Start of EXERCISE INPUT
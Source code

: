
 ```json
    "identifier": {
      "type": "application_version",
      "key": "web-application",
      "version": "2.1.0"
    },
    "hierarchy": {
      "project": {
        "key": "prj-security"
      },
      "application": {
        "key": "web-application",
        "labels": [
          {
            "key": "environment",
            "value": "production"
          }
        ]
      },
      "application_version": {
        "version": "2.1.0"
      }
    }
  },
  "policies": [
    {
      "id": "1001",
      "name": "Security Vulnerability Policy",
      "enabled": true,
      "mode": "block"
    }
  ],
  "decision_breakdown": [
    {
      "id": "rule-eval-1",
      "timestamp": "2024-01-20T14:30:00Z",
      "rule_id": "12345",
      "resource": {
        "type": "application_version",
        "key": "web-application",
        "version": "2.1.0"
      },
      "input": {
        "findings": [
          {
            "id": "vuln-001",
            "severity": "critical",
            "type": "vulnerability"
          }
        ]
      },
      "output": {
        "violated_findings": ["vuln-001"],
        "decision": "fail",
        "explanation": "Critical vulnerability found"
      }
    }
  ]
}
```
End of EXERCISE INPUT
> HOW TO COMPLETE THIS TASK: Which lines of the records above hold the word "type"? Copy each of them.

> RESPONSE:
      "type": "application_version",
        "type": "application_version",
            "type": "vulnerability"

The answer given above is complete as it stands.